IN LIEU OF A MEETING


Pursuant to the General Corporation Law of the State of Delaware, as amended, which provides that any action required to be taken at a meeting of the board of directors of a Delaware Company may be taken without a meeting if a consent in writing setting forth the action so taken shall be signed by all of the directors, the undersigned, being the sole director of Pacific Ventures Group, Inc., a Delaware Company (the "Company"), does hereby waive any and all notices that may be required to be given with respect to a meeting of the directors of the Company and do hereby take, ratify, affirm, and approve the following actions:

RESOLVED, that it is in the best interest of the Company to amend its Bylaws to change the name of the Company from American Eagle Group, Inc. to "Pacific Ventures Group, Inc.; and be it

FURTHER RESOLVED, that Amendment No. 1 to Bylaws in the form attached hereto as Exhibit A (the "Bylaws") is hereby adopted as an amendment to the Bylaws of the Company and be it

FURTHER RESOLVED, that the stock certificate representing the Common Stock of Pacific Ventures Group, Inc. shall be in the form of the stock certificate attached hereto as Exhibit B, with such appropriate information entered thereon as to the capitalization of the Company at the time of issuance and otherwise as may be required by the Delaware General Corporation Law; and be it

FURTHER RESOLVED, that the appropriate officers of the Company be, and they hereby are, authorized and directed to take all such further actions and to execute and deliver all such instruments and documents in the name and on behalf of the Company, and under its corporate seal or otherwise, as in their judgment shall be necessary, proper, or advisable in order to fully carry out the intent and to accomplish the purposes of the foregoing resolutions.

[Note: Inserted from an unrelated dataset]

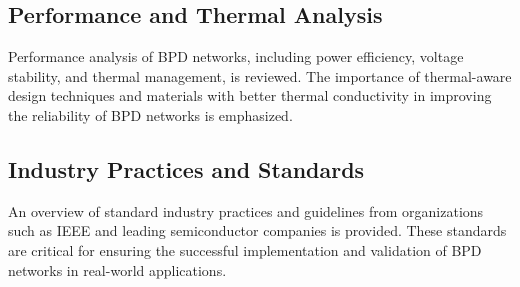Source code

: \subsection{Performance and Thermal Analysis}

Performance analysis of BPD networks, including power efficiency, voltage stability, and thermal management, is reviewed. The importance of thermal-aware design techniques and materials with better thermal conductivity in improving the reliability of BPD networks is emphasized.

\subsection{Industry Practices and Standards}

An overview of standard industry practices and guidelines from organizations such as IEEE and leading semiconductor companies is provided. These standards are critical for ensuring the successful implementation and validation of BPD networks in real-world applications.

The undersigned, being the sole director of the Company, hereby consents to, approves, and adopts the foregoing actions effective as of the date set forth herein below.

Dated: August 14, 2015


 
/s/ Brett Bertolami
 
Name: Brett Bertolami
 
Title: Chief Executive Officer and President
 
 

 






EXHIBIT A

AMENDMENT NO. 1 TO BYLAWS









AMENDMENT NO. 1 TO THE BYLAWS
OF
AMERICAN EAGLE GROUP, INC.


The Bylaws (the "Bylaws") of American Eagle Group, Inc. (the "Company") are hereby amended as follows:

Every reference in the Bylaws to the name "American Eagle Group, Inc." is hereby deleted and replaced by "Pacific Ventures Group, Inc."

Except as herein amended, the provisions of the Bylaws shall remain in full force and effect.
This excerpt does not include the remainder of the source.